Activity: Copy out each line of the material in which the word "plated" appears.

====

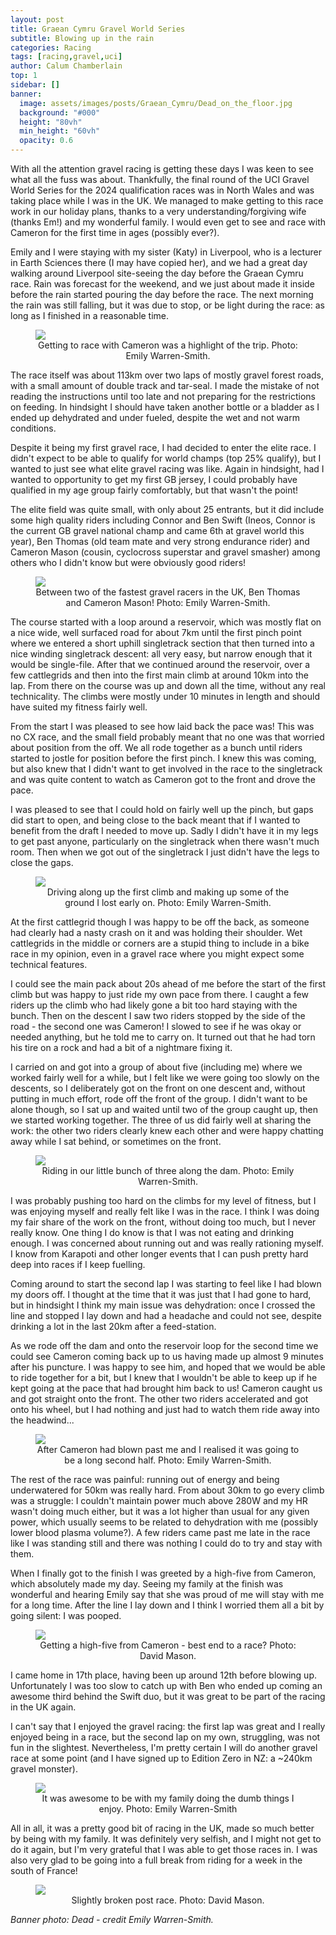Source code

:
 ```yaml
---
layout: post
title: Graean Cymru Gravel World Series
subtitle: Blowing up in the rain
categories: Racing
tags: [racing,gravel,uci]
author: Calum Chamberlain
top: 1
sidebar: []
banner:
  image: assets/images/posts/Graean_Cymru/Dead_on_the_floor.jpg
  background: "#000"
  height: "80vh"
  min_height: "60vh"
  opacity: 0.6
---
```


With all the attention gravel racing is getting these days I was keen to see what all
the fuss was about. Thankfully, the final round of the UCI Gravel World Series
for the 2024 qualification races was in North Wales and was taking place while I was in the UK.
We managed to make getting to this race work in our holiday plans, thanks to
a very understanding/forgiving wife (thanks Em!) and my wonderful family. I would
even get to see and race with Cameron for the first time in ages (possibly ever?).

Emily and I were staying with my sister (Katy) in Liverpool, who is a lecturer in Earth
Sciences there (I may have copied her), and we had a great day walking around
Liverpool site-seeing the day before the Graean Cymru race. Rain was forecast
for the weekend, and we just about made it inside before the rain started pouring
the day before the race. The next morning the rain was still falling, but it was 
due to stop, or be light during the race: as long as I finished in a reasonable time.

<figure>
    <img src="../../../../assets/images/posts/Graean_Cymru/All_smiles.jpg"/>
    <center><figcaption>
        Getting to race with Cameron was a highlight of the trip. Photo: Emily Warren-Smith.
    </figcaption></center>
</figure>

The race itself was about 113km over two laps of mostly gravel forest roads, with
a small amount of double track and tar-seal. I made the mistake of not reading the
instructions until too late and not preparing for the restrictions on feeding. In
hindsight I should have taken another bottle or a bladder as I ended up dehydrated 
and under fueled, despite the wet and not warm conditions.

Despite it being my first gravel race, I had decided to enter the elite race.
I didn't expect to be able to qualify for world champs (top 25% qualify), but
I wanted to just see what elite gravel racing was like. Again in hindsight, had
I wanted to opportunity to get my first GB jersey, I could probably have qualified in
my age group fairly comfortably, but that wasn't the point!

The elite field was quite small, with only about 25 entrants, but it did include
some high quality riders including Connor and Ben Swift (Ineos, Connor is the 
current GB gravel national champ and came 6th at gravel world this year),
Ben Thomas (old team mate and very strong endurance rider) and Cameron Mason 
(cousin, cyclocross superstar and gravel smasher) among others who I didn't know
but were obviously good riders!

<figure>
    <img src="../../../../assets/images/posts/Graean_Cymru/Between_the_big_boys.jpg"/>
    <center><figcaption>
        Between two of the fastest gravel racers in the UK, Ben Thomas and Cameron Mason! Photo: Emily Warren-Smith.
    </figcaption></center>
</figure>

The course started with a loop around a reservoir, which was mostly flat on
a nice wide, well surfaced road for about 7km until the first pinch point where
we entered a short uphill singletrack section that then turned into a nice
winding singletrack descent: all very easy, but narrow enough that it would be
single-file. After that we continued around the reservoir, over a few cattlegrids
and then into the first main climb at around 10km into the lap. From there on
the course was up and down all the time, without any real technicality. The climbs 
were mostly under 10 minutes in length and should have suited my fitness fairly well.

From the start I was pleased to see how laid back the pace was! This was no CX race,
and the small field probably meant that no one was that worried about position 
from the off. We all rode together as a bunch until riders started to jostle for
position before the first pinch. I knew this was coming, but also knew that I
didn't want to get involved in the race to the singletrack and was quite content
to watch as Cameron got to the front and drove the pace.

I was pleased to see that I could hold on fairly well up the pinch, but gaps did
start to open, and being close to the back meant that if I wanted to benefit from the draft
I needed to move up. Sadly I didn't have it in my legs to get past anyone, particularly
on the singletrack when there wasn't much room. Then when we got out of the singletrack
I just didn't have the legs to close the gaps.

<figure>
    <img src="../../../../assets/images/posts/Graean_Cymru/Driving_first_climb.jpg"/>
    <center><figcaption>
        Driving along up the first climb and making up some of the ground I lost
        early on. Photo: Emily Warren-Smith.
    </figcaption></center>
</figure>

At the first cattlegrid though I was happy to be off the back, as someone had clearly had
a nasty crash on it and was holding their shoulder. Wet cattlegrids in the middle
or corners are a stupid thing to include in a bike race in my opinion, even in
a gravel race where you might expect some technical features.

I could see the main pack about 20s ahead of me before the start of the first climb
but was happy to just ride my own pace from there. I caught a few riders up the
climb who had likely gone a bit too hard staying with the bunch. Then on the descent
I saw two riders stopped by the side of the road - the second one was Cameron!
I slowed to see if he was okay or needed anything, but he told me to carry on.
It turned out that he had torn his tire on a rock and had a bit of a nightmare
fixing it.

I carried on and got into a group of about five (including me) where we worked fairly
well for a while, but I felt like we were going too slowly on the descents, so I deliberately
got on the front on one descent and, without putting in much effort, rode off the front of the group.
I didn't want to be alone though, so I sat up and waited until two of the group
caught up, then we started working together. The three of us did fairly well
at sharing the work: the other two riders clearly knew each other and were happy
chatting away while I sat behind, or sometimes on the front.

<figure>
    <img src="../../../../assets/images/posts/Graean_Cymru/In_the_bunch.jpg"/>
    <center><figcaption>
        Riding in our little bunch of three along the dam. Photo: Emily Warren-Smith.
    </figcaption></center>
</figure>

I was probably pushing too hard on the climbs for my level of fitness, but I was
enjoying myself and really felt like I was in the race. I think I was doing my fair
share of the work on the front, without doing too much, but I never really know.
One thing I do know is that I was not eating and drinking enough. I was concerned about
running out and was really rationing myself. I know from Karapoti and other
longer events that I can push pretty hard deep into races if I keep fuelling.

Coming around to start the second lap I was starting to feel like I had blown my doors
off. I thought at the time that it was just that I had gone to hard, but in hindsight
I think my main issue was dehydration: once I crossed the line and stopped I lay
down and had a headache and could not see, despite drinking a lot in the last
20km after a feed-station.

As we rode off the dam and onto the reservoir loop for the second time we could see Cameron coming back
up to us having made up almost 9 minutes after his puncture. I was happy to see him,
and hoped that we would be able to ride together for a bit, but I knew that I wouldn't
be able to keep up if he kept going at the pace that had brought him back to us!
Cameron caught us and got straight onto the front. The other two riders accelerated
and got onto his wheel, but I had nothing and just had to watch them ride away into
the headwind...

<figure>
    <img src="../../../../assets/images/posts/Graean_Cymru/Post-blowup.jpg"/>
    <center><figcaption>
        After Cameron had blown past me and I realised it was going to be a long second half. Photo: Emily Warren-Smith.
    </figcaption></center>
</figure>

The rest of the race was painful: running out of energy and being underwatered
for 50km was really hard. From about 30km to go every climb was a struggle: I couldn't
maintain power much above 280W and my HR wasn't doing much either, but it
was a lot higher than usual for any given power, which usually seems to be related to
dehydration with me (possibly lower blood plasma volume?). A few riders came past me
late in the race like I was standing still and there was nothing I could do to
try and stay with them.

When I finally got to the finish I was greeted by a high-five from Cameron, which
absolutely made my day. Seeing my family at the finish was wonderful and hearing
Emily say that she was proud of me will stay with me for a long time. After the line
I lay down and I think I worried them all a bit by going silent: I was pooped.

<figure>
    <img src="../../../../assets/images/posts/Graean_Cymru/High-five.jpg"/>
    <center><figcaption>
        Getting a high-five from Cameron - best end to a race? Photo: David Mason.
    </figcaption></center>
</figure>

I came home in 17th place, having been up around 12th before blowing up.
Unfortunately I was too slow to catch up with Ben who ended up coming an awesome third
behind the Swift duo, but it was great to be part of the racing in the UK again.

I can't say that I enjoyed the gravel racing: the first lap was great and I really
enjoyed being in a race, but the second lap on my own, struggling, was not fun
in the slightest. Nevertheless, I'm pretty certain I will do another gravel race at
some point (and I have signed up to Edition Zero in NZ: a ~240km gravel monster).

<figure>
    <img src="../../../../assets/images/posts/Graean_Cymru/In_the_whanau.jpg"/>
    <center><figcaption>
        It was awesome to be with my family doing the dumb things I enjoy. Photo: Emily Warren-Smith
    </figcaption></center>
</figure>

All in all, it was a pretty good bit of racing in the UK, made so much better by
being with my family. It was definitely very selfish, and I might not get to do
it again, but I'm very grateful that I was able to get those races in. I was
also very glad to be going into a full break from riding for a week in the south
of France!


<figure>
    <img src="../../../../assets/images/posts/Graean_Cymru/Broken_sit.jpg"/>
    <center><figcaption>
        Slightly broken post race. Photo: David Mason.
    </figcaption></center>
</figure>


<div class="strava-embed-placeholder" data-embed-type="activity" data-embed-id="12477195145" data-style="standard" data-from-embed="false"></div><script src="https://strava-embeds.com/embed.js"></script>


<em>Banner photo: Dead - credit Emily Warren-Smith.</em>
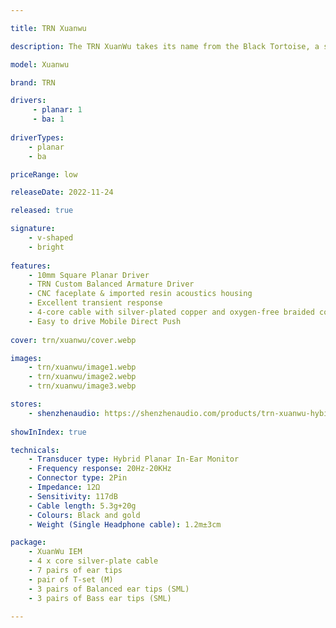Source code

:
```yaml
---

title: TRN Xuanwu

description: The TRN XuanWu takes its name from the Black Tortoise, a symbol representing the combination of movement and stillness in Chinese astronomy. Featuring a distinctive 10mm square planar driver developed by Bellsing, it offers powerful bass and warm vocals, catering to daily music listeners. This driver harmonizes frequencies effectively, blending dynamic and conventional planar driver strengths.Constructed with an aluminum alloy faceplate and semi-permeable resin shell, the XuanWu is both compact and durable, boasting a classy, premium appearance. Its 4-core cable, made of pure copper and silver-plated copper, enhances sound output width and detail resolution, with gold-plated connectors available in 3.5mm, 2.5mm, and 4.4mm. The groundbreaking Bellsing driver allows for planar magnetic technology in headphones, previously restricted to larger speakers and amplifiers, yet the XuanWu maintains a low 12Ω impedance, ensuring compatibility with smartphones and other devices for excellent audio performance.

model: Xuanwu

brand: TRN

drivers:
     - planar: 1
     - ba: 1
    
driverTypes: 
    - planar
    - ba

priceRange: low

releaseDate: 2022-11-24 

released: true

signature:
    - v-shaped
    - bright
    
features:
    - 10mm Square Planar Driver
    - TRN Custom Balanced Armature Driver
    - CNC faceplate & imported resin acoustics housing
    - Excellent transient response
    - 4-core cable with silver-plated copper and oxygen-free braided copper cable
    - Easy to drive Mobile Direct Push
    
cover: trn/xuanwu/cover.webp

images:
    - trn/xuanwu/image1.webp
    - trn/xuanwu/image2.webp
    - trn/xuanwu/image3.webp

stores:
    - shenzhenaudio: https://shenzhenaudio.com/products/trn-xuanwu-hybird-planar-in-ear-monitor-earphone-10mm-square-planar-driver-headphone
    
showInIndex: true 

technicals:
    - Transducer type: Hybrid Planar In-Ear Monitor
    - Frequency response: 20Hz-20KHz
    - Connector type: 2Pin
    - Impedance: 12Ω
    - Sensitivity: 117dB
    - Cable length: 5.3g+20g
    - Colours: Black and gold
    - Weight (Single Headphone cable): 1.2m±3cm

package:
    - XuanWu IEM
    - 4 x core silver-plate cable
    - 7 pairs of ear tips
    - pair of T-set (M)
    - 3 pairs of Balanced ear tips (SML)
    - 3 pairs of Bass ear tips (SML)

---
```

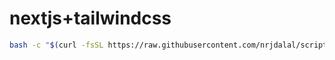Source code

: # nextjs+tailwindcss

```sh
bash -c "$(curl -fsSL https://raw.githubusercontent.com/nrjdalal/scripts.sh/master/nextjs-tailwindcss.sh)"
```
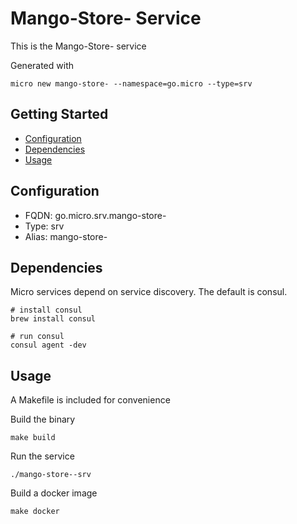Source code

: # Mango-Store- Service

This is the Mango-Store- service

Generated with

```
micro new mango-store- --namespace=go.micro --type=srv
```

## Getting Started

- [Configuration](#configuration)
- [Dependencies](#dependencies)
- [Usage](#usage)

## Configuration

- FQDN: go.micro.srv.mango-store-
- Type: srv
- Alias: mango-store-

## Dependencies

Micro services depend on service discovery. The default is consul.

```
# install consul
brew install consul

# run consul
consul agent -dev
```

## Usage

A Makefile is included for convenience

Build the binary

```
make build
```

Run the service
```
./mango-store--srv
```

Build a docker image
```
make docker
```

====

Solution to this problem:
description: The TRN XuanWu takes its name from the Black Tortoise, a symbol representing the combination of movement and stillness in Chinese astronomy. Featuring a distinctive 10mm square planar driver developed by Bellsing, it offers powerful bass and warm vocals, catering to daily music listeners. This driver harmonizes frequencies effectively, blending dynamic and conventional planar driver strengths.Constructed with an aluminum alloy faceplate and semi-permeable resin shell, the XuanWu is both compact and durable, boasting a classy, premium appearance. Its 4-core cable, made of pure copper and silver-plated copper, enhances sound output width and detail resolution, with gold-plated connectors available in 3.5mm, 2.5mm, and 4.4mm. The groundbreaking Bellsing driver allows for planar magnetic technology in headphones, previously restricted to larger speakers and amplifiers, yet the XuanWu maintains a low 12Ω impedance, ensuring compatibility with smartphones and other devices for excellent audio performance.
    - 4-core cable with silver-plated copper and oxygen-free braided copper cable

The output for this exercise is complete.